Saved entries

++++++++++

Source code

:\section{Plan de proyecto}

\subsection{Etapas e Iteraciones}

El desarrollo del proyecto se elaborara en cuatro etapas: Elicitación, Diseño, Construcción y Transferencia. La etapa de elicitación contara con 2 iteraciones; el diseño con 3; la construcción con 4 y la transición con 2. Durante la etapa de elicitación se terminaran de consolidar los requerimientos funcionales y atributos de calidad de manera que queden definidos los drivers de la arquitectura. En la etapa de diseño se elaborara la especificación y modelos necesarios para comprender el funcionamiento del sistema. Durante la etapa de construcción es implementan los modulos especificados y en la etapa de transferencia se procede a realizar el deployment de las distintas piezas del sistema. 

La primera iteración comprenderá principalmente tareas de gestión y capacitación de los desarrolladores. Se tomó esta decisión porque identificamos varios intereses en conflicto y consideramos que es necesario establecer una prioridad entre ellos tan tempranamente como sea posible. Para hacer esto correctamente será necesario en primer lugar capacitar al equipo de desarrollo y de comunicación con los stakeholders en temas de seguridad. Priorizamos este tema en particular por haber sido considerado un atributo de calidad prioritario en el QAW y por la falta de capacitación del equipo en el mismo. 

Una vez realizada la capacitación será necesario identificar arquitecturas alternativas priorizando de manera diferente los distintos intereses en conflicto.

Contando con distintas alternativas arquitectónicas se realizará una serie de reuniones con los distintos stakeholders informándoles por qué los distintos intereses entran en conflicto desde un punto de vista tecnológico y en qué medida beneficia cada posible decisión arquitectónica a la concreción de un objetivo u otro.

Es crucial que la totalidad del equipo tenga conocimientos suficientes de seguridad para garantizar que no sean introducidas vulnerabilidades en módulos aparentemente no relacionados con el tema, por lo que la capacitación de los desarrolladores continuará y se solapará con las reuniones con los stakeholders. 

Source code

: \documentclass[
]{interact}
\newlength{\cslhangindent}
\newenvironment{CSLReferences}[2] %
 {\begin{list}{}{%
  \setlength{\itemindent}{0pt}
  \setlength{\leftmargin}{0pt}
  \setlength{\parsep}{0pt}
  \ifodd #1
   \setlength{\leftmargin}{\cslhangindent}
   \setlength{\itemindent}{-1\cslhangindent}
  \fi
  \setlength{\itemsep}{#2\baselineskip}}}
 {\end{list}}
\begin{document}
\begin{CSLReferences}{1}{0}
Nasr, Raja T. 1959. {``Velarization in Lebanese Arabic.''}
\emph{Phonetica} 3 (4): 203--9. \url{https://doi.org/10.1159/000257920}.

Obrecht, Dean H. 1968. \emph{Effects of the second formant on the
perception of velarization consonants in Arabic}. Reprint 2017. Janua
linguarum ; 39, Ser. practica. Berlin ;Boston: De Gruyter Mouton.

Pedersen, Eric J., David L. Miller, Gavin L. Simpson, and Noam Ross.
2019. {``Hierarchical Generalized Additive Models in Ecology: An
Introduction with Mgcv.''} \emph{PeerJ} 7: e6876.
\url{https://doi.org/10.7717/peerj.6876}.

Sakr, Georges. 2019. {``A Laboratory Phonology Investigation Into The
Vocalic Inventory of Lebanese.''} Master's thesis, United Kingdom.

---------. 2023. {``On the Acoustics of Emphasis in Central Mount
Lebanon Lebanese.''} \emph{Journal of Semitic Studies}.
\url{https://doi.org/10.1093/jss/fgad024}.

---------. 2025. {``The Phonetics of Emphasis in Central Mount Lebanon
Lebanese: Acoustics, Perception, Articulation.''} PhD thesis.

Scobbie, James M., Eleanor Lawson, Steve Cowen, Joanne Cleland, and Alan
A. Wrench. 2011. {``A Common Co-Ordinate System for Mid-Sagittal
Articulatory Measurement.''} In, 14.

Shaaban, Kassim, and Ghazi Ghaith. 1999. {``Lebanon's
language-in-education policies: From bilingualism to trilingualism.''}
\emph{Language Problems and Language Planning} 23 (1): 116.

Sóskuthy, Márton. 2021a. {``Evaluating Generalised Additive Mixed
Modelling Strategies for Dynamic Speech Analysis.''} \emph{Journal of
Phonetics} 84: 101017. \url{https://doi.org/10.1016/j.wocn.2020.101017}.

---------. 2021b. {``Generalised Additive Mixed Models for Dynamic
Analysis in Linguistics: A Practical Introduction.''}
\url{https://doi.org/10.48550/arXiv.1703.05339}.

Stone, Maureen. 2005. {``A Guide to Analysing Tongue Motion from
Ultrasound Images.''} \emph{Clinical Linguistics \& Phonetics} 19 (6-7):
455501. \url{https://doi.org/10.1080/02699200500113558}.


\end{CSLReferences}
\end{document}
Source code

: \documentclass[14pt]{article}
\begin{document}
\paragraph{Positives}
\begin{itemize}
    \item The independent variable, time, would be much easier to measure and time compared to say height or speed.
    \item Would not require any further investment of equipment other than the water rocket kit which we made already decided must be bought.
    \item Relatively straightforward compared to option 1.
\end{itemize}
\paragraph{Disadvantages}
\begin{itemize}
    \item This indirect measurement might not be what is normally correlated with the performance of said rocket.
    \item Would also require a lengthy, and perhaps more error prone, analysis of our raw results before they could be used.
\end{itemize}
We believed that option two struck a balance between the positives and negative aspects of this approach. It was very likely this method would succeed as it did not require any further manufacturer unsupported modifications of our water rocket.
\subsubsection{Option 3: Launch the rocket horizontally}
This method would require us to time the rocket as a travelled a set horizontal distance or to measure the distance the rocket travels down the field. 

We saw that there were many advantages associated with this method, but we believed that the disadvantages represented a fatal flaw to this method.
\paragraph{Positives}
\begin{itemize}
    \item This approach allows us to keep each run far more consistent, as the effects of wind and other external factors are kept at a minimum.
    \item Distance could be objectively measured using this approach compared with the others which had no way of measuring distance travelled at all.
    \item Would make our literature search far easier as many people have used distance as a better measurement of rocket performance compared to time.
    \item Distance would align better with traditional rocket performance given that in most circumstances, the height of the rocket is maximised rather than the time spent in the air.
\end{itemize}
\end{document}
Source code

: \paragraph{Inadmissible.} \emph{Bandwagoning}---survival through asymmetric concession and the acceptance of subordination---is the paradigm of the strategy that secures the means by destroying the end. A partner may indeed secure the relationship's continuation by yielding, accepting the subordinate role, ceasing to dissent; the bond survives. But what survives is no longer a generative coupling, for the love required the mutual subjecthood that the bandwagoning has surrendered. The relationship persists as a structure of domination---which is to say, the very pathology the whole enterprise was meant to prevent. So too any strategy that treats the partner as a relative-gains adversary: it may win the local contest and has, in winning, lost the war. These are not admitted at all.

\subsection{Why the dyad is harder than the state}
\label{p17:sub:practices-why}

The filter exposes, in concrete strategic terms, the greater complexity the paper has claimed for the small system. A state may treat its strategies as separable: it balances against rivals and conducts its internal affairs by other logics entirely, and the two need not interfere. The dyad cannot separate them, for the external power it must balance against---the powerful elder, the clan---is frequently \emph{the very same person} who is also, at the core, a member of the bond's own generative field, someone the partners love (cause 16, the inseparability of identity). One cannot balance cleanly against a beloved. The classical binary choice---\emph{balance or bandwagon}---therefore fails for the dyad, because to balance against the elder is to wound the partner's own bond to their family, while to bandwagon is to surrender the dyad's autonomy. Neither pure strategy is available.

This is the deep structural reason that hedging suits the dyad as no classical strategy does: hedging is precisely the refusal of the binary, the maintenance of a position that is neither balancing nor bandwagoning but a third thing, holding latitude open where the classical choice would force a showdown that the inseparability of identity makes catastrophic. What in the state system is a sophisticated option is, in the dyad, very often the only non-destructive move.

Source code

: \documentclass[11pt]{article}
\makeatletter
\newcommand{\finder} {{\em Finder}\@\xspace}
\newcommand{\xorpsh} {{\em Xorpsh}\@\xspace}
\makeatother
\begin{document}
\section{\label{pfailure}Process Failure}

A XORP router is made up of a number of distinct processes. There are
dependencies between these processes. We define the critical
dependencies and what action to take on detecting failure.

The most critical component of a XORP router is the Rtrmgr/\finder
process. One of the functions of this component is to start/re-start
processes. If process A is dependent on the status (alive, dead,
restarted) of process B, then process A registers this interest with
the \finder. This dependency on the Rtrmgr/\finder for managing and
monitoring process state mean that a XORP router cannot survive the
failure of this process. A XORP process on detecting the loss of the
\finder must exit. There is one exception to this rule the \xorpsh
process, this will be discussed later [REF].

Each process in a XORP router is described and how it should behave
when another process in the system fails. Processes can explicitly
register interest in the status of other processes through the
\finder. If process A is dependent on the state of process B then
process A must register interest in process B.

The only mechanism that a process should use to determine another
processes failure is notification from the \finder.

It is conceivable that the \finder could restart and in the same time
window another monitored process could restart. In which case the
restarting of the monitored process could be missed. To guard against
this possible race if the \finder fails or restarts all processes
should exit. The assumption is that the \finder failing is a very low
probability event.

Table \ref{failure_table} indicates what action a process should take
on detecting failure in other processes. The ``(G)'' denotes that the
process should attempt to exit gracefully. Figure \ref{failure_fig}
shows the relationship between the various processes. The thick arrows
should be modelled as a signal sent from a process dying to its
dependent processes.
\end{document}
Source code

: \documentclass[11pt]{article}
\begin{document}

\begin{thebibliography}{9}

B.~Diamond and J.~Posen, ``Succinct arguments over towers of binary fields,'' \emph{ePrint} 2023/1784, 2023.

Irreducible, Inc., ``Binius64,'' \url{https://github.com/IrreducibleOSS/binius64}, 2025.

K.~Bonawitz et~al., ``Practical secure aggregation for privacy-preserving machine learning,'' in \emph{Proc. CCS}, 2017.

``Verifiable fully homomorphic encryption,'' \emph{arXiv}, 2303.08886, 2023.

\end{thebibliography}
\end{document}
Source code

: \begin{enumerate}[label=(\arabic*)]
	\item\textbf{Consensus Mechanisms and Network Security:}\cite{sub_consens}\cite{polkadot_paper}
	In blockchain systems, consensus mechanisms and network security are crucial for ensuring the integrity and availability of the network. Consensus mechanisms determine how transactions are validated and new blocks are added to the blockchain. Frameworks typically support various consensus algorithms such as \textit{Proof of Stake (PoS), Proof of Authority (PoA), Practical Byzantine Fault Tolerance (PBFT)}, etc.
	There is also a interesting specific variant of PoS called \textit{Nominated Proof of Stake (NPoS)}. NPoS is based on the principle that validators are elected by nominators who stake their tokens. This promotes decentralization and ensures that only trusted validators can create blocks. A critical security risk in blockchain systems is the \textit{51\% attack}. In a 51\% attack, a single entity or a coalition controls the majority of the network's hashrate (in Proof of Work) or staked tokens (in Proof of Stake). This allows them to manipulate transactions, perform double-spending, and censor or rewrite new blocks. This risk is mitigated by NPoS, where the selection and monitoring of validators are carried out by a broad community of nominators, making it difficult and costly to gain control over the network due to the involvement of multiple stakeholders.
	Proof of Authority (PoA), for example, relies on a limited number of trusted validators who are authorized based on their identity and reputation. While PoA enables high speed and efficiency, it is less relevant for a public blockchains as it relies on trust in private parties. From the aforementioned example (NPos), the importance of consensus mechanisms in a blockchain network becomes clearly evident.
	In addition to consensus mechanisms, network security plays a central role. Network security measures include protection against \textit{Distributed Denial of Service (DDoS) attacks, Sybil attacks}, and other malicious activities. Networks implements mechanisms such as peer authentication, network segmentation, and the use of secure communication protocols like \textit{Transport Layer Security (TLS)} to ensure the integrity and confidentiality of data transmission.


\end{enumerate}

++++++++++

-- PROBLEM TO SOLVE --
Please copy the line that holds "In addition to" and each line under it through the last line above, exactly as they stand, adding nothing.

-- OUTPUT OF THE TASK --
	In addition to consensus mechanisms, network security plays a central role. Network security measures include protection against \textit{Distributed Denial of Service (DDoS) attacks, Sybil attacks}, and other malicious activities. Networks implements mechanisms such as peer authentication, network segmentation, and the use of secure communication protocols like \textit{Transport Layer Security (TLS)} to ensure the integrity and confidentiality of data transmission.


\end{enumerate}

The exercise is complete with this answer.